Life in the anthill is largely about being consumers, consumers of crap, rather than being makers, makers of substance. See the article to have this fleshed out.
Another, and more pointed, version of this concern came recently from the syndicated columnist, Lynn Schmidt, writing about, “Why Democrats Keep Losing Support Even As Trump Falters Badly.” “As President Donald Trump’s approval continues to decline,” writes Schmidt,” expect the attitudes toward the Democratic Party to drop as well.
“You read that right: Not the Republican Party, but the Democratic Party, as many Americans blame Democrats for this second Trump administration. Voters understand that the Dems were unable to put the country ahead of obfuscation and identity politics in the 2024 presidential election.”

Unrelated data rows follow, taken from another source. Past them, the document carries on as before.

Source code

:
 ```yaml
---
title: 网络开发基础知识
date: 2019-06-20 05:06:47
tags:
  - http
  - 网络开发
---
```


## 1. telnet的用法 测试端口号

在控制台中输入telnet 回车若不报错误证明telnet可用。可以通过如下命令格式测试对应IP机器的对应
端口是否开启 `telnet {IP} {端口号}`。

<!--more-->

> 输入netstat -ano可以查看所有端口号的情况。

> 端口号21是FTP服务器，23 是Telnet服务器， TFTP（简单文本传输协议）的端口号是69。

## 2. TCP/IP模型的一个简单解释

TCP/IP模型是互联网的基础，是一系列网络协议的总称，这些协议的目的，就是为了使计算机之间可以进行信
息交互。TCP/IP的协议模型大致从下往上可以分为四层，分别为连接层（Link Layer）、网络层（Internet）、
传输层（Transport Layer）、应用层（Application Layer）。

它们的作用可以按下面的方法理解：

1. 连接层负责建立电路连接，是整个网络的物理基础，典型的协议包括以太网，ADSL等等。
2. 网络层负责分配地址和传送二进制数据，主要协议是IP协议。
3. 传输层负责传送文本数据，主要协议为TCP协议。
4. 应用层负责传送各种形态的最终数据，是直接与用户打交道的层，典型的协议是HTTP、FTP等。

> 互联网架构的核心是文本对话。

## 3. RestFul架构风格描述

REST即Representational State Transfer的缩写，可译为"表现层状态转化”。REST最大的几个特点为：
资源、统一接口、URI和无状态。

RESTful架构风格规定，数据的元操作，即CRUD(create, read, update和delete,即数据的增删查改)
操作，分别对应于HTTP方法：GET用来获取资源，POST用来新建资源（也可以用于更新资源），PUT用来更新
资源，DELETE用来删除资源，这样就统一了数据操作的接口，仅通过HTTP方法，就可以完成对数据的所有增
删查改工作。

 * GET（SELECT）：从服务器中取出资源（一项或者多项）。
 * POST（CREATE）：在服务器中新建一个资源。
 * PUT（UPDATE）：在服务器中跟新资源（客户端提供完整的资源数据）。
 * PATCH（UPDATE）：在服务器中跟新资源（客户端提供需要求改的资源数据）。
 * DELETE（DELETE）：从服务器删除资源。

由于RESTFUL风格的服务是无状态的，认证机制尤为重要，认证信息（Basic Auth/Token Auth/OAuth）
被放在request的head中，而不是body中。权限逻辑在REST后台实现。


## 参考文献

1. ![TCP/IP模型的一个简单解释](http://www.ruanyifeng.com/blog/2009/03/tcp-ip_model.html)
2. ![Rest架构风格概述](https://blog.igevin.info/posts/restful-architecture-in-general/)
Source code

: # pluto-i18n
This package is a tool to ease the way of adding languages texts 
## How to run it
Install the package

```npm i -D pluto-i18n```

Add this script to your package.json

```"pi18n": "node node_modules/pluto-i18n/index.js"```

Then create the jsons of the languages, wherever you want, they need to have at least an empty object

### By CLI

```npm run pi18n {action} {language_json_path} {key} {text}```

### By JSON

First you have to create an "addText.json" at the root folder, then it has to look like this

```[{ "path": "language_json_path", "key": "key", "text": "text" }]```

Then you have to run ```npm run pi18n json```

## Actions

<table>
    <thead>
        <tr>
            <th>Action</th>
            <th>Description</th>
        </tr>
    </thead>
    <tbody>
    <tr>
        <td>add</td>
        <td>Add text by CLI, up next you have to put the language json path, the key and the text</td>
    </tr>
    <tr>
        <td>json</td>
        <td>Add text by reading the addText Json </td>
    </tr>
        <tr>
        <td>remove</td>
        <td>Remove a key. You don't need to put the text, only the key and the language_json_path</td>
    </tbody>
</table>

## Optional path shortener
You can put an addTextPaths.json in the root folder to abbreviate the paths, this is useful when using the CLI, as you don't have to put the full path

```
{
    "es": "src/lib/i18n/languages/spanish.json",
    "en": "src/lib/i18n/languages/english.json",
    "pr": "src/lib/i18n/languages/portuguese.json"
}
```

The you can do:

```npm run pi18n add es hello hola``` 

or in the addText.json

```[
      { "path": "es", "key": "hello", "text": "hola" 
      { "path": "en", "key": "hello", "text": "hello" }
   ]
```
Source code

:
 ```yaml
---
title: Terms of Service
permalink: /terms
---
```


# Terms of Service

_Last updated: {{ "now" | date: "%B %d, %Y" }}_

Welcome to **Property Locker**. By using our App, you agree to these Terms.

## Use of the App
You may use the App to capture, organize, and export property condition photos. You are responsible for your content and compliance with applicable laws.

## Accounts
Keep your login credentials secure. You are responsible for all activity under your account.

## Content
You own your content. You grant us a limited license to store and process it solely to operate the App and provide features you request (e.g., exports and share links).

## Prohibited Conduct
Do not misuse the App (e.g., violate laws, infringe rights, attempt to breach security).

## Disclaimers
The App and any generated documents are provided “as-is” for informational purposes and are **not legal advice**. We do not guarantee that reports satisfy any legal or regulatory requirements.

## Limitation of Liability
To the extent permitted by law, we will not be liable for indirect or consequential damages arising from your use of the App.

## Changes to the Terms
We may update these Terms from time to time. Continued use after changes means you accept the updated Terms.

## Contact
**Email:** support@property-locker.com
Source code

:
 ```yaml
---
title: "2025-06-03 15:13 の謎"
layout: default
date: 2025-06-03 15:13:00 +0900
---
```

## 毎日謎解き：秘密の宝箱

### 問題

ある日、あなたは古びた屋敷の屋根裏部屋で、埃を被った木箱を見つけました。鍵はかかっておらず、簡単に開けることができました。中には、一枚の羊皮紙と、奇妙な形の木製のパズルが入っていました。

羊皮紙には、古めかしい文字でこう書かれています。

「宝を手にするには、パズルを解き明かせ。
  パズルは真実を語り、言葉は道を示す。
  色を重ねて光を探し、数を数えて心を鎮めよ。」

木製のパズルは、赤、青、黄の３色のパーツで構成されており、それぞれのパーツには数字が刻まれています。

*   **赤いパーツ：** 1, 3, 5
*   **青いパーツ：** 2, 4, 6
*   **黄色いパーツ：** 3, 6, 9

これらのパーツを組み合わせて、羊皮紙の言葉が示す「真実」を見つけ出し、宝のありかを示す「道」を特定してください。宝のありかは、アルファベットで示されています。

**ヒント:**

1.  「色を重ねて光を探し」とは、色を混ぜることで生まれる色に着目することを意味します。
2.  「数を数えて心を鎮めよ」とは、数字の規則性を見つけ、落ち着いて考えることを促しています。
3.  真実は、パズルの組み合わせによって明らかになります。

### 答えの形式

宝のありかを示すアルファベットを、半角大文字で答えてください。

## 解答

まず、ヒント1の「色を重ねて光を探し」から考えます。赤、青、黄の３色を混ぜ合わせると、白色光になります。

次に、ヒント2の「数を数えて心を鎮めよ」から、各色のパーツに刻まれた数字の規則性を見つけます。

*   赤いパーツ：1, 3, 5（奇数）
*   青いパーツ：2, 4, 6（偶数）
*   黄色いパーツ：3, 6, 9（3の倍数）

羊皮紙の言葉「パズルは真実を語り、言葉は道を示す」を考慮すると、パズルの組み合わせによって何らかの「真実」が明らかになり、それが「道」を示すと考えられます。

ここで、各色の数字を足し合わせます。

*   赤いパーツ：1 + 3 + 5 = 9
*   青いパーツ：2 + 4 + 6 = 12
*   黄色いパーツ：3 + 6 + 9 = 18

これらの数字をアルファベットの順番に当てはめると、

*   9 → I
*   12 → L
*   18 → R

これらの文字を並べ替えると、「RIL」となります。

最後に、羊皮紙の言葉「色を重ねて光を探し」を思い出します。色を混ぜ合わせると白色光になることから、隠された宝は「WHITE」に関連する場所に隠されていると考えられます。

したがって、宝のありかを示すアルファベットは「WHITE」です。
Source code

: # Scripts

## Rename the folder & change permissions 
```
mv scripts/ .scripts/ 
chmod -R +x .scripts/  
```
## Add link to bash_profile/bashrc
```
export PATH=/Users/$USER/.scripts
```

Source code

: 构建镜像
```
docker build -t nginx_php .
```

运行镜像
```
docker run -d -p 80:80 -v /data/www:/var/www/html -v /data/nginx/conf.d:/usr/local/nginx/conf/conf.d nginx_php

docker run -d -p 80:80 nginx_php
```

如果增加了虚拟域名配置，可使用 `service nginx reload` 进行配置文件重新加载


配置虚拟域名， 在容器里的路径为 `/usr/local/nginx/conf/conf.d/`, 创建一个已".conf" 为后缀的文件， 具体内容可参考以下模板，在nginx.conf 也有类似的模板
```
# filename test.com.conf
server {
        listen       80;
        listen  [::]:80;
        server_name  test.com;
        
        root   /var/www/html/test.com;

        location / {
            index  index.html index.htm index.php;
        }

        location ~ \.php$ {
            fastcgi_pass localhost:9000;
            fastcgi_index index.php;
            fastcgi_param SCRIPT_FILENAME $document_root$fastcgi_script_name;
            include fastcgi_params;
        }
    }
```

We have Trump 2 because Democrats played it so very badly in 2024. That said, the point isn’t to hold a grudge against the Democrats for 2024 (though I for one do), but to hope that they have learned some lessons that will mean Trump’s power is limited in 2026, and that a new direction is set in 2028.
Back to “obstacle fixation.” We can’t be so focused on Trump outrages that we are blind to the need for the Democrats to unhook their wagon from the professional political classes, and the rarified world they inhabit, in order to listen to people like MGP about the experience and frustrations of normal people.
In conclusion, Pogue writes, “This is the kind of moment Democrats are facing today. It’s entirely possible that Republicans will prove so divided and incompetent that they will virtually hand power back to Democrats, the party promising to restore us to normal. This won’t absolve Democrats, or anyone hoping to govern America, of the need to offer a political vision that speaks to the great issues of our age: the tyranny of tech in our lives, the financialization of our economy and the geographic and social cleavages shaping our country.”
Do read the entire piece by Pogue. It will — I promise — help to overcome “obstacle fixation” and reframe the deeper challenges before us.